First, that meant studying the Digital Markets Act to figure out how iOS, Safari, and the App Store could best meet its requirements. Teams at Apple spent months in conversation with the European Commission — and in little more than a year, created more than 600 new APIs and a wide range of developer tools. Those changes reflect the work of hundreds of Apple team members who spent tens of thousands of hours creating the new capabilities necessary to comply with the DMA.
For every change, teams at Apple continued to put our users at the center of everything we do. That meant creating safeguards to protect EU users to the greatest extent possible and to respond to new threats, including new vectors for malware and viruses, opportunities for scams and fraud, and challenges to ensuring apps are functional on Apple’s platforms. Still, these protections don’t eliminate new threats the DMA creates.

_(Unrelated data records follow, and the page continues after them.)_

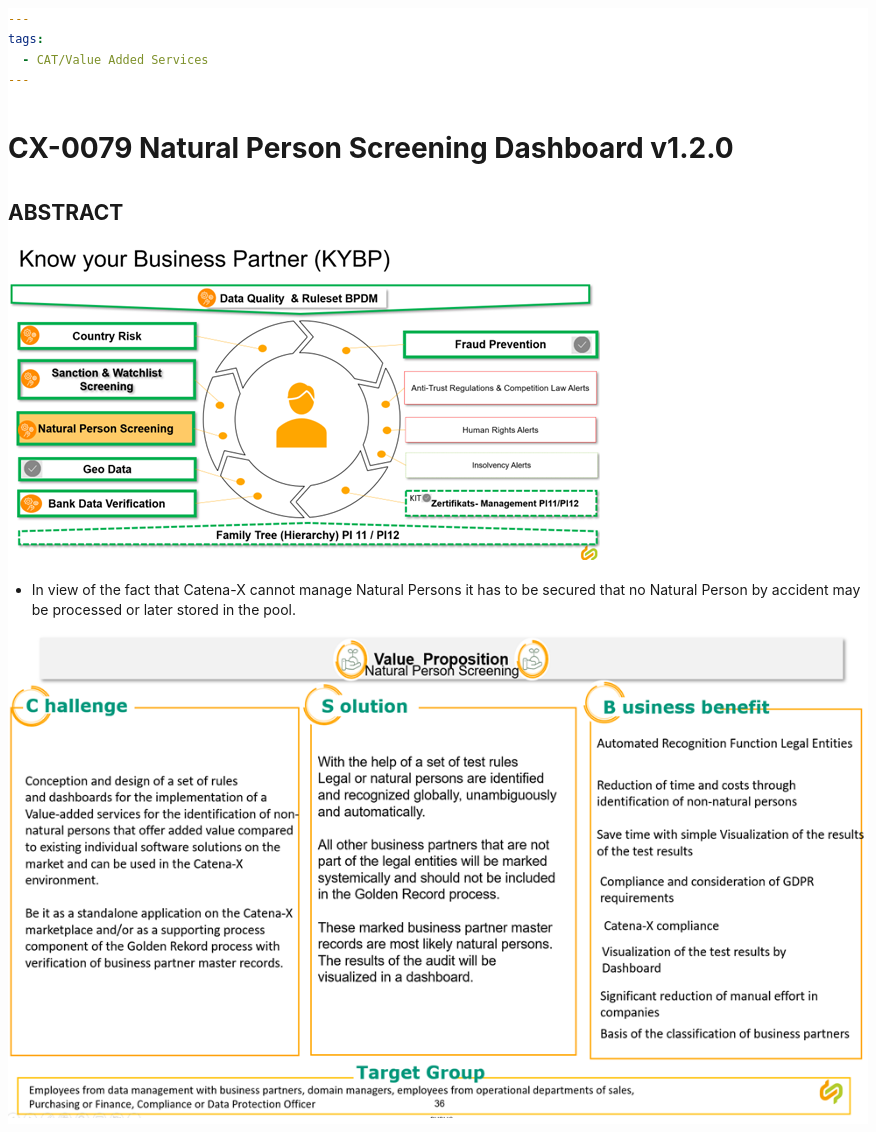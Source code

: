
 ```yaml
---
tags:
  - CAT/Value Added Services
---
```


# CX-0079 Natural Person Screening Dashboard v1.2.0

## ABSTRACT

![image](./assets/299394830-48b494f3-1b8e-4cf2-8c33-62c249f24eff.png)

- In view of the fact that Catena-X cannot manage Natural Persons it has to be secured that no Natural Person by accident may be processed or later stored in the pool.

![image](./assets/299395649-448eb834-071d-4dbb-8c1c-f36af2308f08.png)
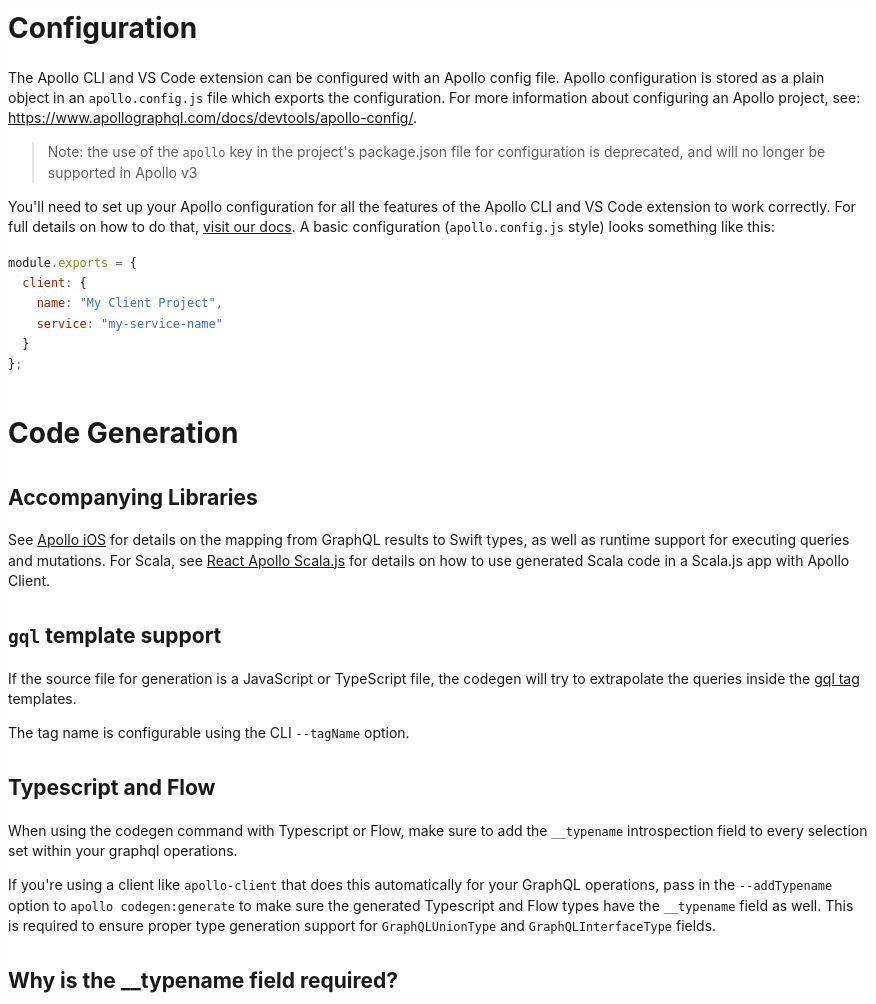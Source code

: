 
# Configuration

The Apollo CLI and VS Code extension can be configured with an Apollo config file. Apollo configuration is stored as a plain object in an `apollo.config.js` file which exports the configuration. For more information about configuring an Apollo project, see: https://www.apollographql.com/docs/devtools/apollo-config/.

> Note: the use of the `apollo` key in the project's package.json file for configuration is deprecated, and will no longer be supported in Apollo v3

You'll need to set up your Apollo configuration for all the features of the Apollo CLI and VS Code extension to work correctly. For full details on how to do that, [visit our docs](https://www.apollographql.com/docs/devtools/apollo-config/). A basic configuration (`apollo.config.js` style) looks something like this:

```js
module.exports = {
  client: {
    name: "My Client Project",
    service: "my-service-name"
  }
};
```

# Code Generation

## Accompanying Libraries

See [Apollo iOS](https://github.com/apollographql/apollo-ios) for details on the mapping from GraphQL results to Swift types, as well as runtime support for executing queries and mutations. For Scala, see [React Apollo Scala.js](https://github.com/apollographql/react-apollo-scalajs) for details on how to use generated Scala code in a Scala.js app with Apollo Client.

## `gql` template support

If the source file for generation is a JavaScript or TypeScript file, the codegen will try to extrapolate the queries inside the [gql tag](https://github.com/apollographql/graphql-tag) templates.

The tag name is configurable using the CLI `--tagName` option.

## Typescript and Flow

When using the codegen command with Typescript or Flow, make sure to add the `__typename` introspection field to every selection set within your graphql operations.

If you're using a client like `apollo-client` that does this automatically for your GraphQL operations, pass in the `--addTypename` option to `apollo codegen:generate` to make sure the generated Typescript and Flow types have the `__typename` field as well. This is required to ensure proper type generation support for `GraphQLUnionType` and `GraphQLInterfaceType` fields.

## Why is the \_\_typename field required?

Apple’s focus remains on creating the most secure system possible within the DMA’s requirements. But even with these safeguards in place, many risks remain — and in the EU, the DMA’s changes will result in a less secure system.
We’re limiting these changes to the European Union because we’re concerned about their impacts on the privacy and security of our users’ experience — which remains our North Star. These changes comply with the DMA, and in the weeks and months ahead, we’ll continue to engage with the European Commission, the developer community, and our EU users about their impacts.